EXERCISE. Give the data back exactly. Leave out any images.

Records drawn from a dataset
——

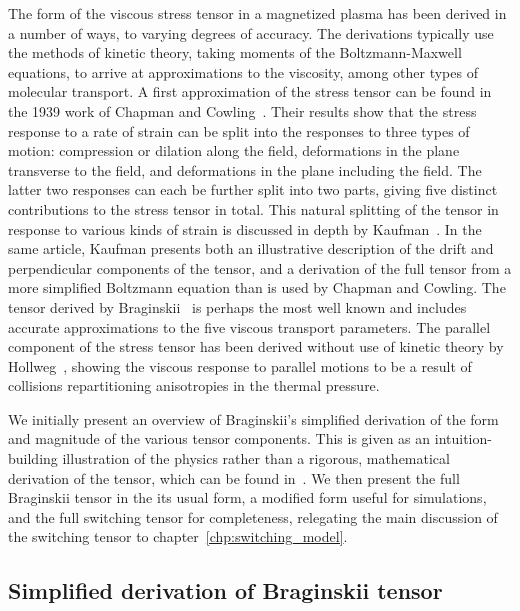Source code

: The form of the viscous stress tensor in a magnetized plasma has been derived in a number of ways, to varying degrees of accuracy. The derivations typically use the methods of kinetic theory, taking moments of the Boltzmann-Maxwell equations, to arrive at approximations to the viscosity, among other types of molecular transport. A first approximation of the stress tensor can be found in the 1939 work of Chapman and Cowling~\cite{chapmanMathematicalTheoryNonuniform1970}. Their results show that the stress response to a rate of strain can be split into the responses to three types of motion: compression or dilation along the field, deformations in the plane transverse to the field, and deformations in the plane including the field. The latter two responses can each be further split into two parts, giving five distinct contributions to the stress tensor in total. This natural splitting of the tensor in response to various kinds of strain is discussed in depth by Kaufman~\cite{kaufmanPlasmaViscosityMagnetic1960}. In the same article, Kaufman presents both an illustrative description of the drift and perpendicular components of the tensor, and a derivation of the full tensor from a more simplified Boltzmann equation than is used by Chapman and Cowling. The tensor derived by Braginskii~\cite{braginskiiTransportProcessesPlasma1965} is perhaps the most well known and includes accurate approximations to the five viscous transport parameters. The parallel component of the stress tensor has been derived without use of kinetic theory by Hollweg~\cite{hollwegViscosityMagnetizedPlasma1985}, showing the viscous response to parallel motions to be a result of collisions repartitioning anisotropies in the thermal pressure.

We initially present an overview of Braginskii's simplified derivation of the form and magnitude of the various tensor components. This is given as an intuition-building illustration of the physics rather than a rigorous, mathematical derivation of the tensor, which can be found in~\cite{braginskiiTransportProcessesPlasma1965}. We then present the full Braginskii tensor in the its usual form, a modified form useful for simulations, and the full switching tensor for completeness, relegating the main discussion of the switching tensor to chapter~\ref{chp:switching_model}.

\subsection{Simplified derivation of Braginskii tensor}

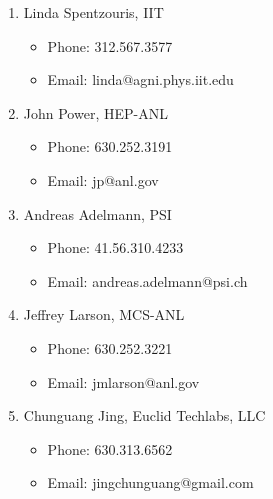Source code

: \documentclass[11pt,a4paper,sans]{moderncv}        %
\begin{document}
\begin{enumerate}
	\itemsep1em 
	\item Linda Spentzouris, IIT
	\begin{itemize}
		\item[] Phone: 312.567.3577
		\item[] Email: linda@agni.phys.iit.edu
	\end{itemize}
	\item John Power, HEP-ANL
	\begin{itemize}
		\item[] Phone: 630.252.3191
		\item[] Email: jp@anl.gov
	\end{itemize}
	\item Andreas Adelmann, PSI
	\begin{itemize}
		\item[] Phone: 41.56.310.4233
		\item[] Email: andreas.adelmann@psi.ch
	\end{itemize}
	\item Jeffrey Larson, MCS-ANL
	\begin{itemize}
		\item[] Phone: 630.252.3221
		\item[] Email: jmlarson@anl.gov
	\end{itemize}
	\item Chunguang Jing, Euclid Techlabs, LLC
	\begin{itemize}
		\item[] Phone: 630.313.6562
		\item[] Email: jingchunguang@gmail.com
	\end{itemize}
	
\end{enumerate}

\fi


\clearpage
\end{document}
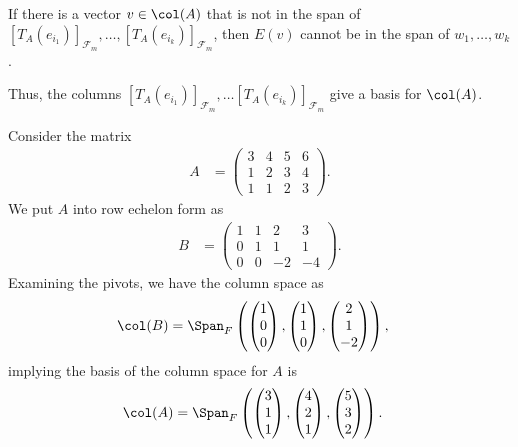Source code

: \documentclass[10pt]{mypackage}
\begin{document}
If there is a vector $v\in \col(A)$ that is not in the span of $\left[T_{A}\left(e_{i_1}\right)\right]_{\mathcal{F}_m},\dots,\left[T_{A}\left(e_{i_k}\right)\right]_{\mathcal{F}_m}$, then $E(v)$ cannot be in the span of $w_1,\dots,w_k$.\newline

Thus, the columns $\left[T_A\left(e_{i_1}\right)\right]_{\mathcal{F}_m},\dots \left[T_A\left(e_{i_k}\right)\right]_{\mathcal{F}_m}$ give a basis for $\col(A)$.
\begin{example}
  Consider the matrix
  \begin{align*}
    A &= \begin{pmatrix}3&4&5&6\\1&2&3&4\\1&1&2&3\end{pmatrix}.
  \end{align*}
  We put $A$ into row echelon form as
  \begin{align*}
    B &= \begin{pmatrix}1 & 1 & 2 & 3 \\ 0 & 1 & 1 & 1 \\ 0 & 0 & -2 & -4\end{pmatrix}.
  \end{align*}
  Examining the pivots, we have the column space as
  \begin{align*}
    \col(B) &= \Span_{F}\left( \begin{pmatrix}1\\0\\0\end{pmatrix}, \begin{pmatrix}1\\1\\0\end{pmatrix}, \begin{pmatrix}2\\1\\-2\end{pmatrix}\right),
  \end{align*}
  implying the basis of the column space for $A$ is
  \begin{align*}
    \col(A) &= \Span_{F}\left( \begin{pmatrix}3\\1\\1\end{pmatrix}, \begin{pmatrix}4\\2\\1\end{pmatrix}, \begin{pmatrix}5\\3\\2\end{pmatrix}\right).
  \end{align*}
\end{example}
\end{document}
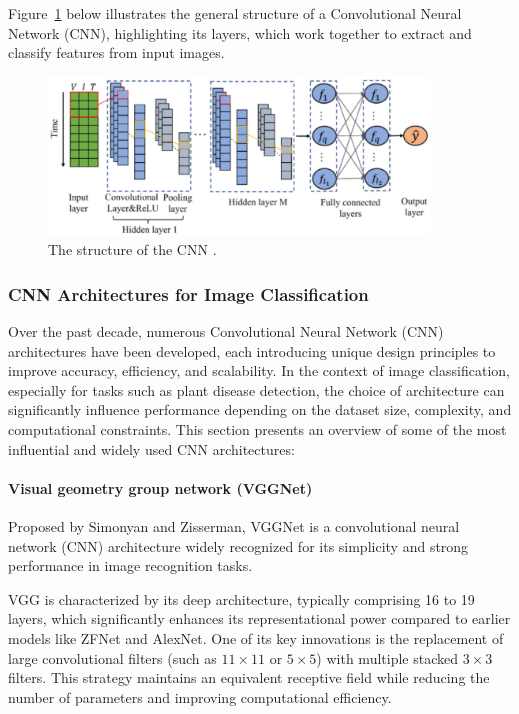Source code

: Figure~\ref{fig:figure07} below illustrates the general structure of a Convolutional Neural Network (CNN), highlighting its layers, which work together to extract and classify features from input images.

\begin{figure}[H] %
    \centering
    \includegraphics[width=0.9\textwidth]{chapters/chapter1/images/Figure07.png}
    \caption{The structure of the CNN \parencite{crocioni2020li}.}
    \label{fig:figure07}
\end{figure}


\subsubsection{CNN Architectures for Image Classification}
Over the past decade, numerous Convolutional Neural Network (CNN) architectures have been developed, each introducing unique design principles to improve accuracy, efficiency, and scalability. In the context of image classification, especially for tasks such as plant disease detection, the choice of architecture can significantly influence performance depending on the dataset size, complexity, and computational constraints.
This section presents an overview of some of the most influential and widely used CNN architectures:

\paragraph{Visual geometry group network (VGGNet)}
Proposed by Simonyan and Zisserman, VGGNet is a convolutional neural network (CNN) architecture widely recognized for its simplicity and strong performance in image recognition tasks.

VGG is characterized by its deep architecture, typically comprising 16 to 19 layers, which significantly enhances its representational power compared to earlier models like ZFNet and AlexNet. One of its key innovations is the replacement of large convolutional filters (such as $11 \times 11$ or $5 \times 5$) with multiple stacked $3 \times 3$ filters. This strategy maintains an equivalent receptive field while reducing the number of parameters and improving computational efficiency.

——

OUTPUT OF THE TASK.
Source code

: The form of the viscous stress tensor in a magnetized plasma has been derived in a number of ways, to varying degrees of accuracy. The derivations typically use the methods of kinetic theory, taking moments of the Boltzmann-Maxwell equations, to arrive at approximations to the viscosity, among other types of molecular transport. A first approximation of the stress tensor can be found in the 1939 work of Chapman and Cowling~\cite{chapmanMathematicalTheoryNonuniform1970}. Their results show that the stress response to a rate of strain can be split into the responses to three types of motion: compression or dilation along the field, deformations in the plane transverse to the field, and deformations in the plane including the field. The latter two responses can each be further split into two parts, giving five distinct contributions to the stress tensor in total. This natural splitting of the tensor in response to various kinds of strain is discussed in depth by Kaufman~\cite{kaufmanPlasmaViscosityMagnetic1960}. In the same article, Kaufman presents both an illustrative description of the drift and perpendicular components of the tensor, and a derivation of the full tensor from a more simplified Boltzmann equation than is used by Chapman and Cowling. The tensor derived by Braginskii~\cite{braginskiiTransportProcessesPlasma1965} is perhaps the most well known and includes accurate approximations to the five viscous transport parameters. The parallel component of the stress tensor has been derived without use of kinetic theory by Hollweg~\cite{hollwegViscosityMagnetizedPlasma1985}, showing the viscous response to parallel motions to be a result of collisions repartitioning anisotropies in the thermal pressure.

We initially present an overview of Braginskii's simplified derivation of the form and magnitude of the various tensor components. This is given as an intuition-building illustration of the physics rather than a rigorous, mathematical derivation of the tensor, which can be found in~\cite{braginskiiTransportProcessesPlasma1965}. We then present the full Braginskii tensor in the its usual form, a modified form useful for simulations, and the full switching tensor for completeness, relegating the main discussion of the switching tensor to chapter~\ref{chp:switching_model}.

\subsection{Simplified derivation of Braginskii tensor}

Source code

: \documentclass[11pt,a4paper,sans]{moderncv}        %
\begin{document}
\begin{enumerate}
	\itemsep1em 
	\item Linda Spentzouris, IIT
	\begin{itemize}
		\item[] Phone: 312.567.3577
		\item[] Email: linda@agni.phys.iit.edu
	\end{itemize}
	\item John Power, HEP-ANL
	\begin{itemize}
		\item[] Phone: 630.252.3191
		\item[] Email: jp@anl.gov
	\end{itemize}
	\item Andreas Adelmann, PSI
	\begin{itemize}
		\item[] Phone: 41.56.310.4233
		\item[] Email: andreas.adelmann@psi.ch
	\end{itemize}
	\item Jeffrey Larson, MCS-ANL
	\begin{itemize}
		\item[] Phone: 630.252.3221
		\item[] Email: jmlarson@anl.gov
	\end{itemize}
	\item Chunguang Jing, Euclid Techlabs, LLC
	\begin{itemize}
		\item[] Phone: 630.313.6562
		\item[] Email: jingchunguang@gmail.com
	\end{itemize}
	
\end{enumerate}

\fi


\clearpage
\end{document}
Source code

: \documentclass[10pt]{mypackage}
\begin{document}
If there is a vector $v\in \col(A)$ that is not in the span of $\left[T_{A}\left(e_{i_1}\right)\right]_{\mathcal{F}_m},\dots,\left[T_{A}\left(e_{i_k}\right)\right]_{\mathcal{F}_m}$, then $E(v)$ cannot be in the span of $w_1,\dots,w_k$.\newline

Thus, the columns $\left[T_A\left(e_{i_1}\right)\right]_{\mathcal{F}_m},\dots \left[T_A\left(e_{i_k}\right)\right]_{\mathcal{F}_m}$ give a basis for $\col(A)$.
\begin{example}
  Consider the matrix
  \begin{align*}
    A &= \begin{pmatrix}3&4&5&6\\1&2&3&4\\1&1&2&3\end{pmatrix}.
  \end{align*}
  We put $A$ into row echelon form as
  \begin{align*}
    B &= \begin{pmatrix}1 & 1 & 2 & 3 \\ 0 & 1 & 1 & 1 \\ 0 & 0 & -2 & -4\end{pmatrix}.
  \end{align*}
  Examining the pivots, we have the column space as
  \begin{align*}
    \col(B) &= \Span_{F}\left( \begin{pmatrix}1\\0\\0\end{pmatrix}, \begin{pmatrix}1\\1\\0\end{pmatrix}, \begin{pmatrix}2\\1\\-2\end{pmatrix}\right),
  \end{align*}
  implying the basis of the column space for $A$ is
  \begin{align*}
    \col(A) &= \Span_{F}\left( \begin{pmatrix}3\\1\\1\end{pmatrix}, \begin{pmatrix}4\\2\\1\end{pmatrix}, \begin{pmatrix}5\\3\\2\end{pmatrix}\right).
  \end{align*}
\end{example}
\end{document}
Source code

: Figure~\ref{fig:figure07} below illustrates the general structure of a Convolutional Neural Network (CNN), highlighting its layers, which work together to extract and classify features from input images.

\begin{figure}[H] %
    \centering
    \includegraphics[width=0.9\textwidth]{chapters/chapter1/images/Figure07.png}
    \caption{The structure of the CNN \parencite{crocioni2020li}.}
    \label{fig:figure07}
\end{figure}


\subsubsection{CNN Architectures for Image Classification}
Over the past decade, numerous Convolutional Neural Network (CNN) architectures have been developed, each introducing unique design principles to improve accuracy, efficiency, and scalability. In the context of image classification, especially for tasks such as plant disease detection, the choice of architecture can significantly influence performance depending on the dataset size, complexity, and computational constraints.
This section presents an overview of some of the most influential and widely used CNN architectures:

\paragraph{Visual geometry group network (VGGNet)}
Proposed by Simonyan and Zisserman, VGGNet is a convolutional neural network (CNN) architecture widely recognized for its simplicity and strong performance in image recognition tasks.

VGG is characterized by its deep architecture, typically comprising 16 to 19 layers, which significantly enhances its representational power compared to earlier models like ZFNet and AlexNet. One of its key innovations is the replacement of large convolutional filters (such as $11 \times 11$ or $5 \times 5$) with multiple stacked $3 \times 3$ filters. This strategy maintains an equivalent receptive field while reducing the number of parameters and improving computational efficiency.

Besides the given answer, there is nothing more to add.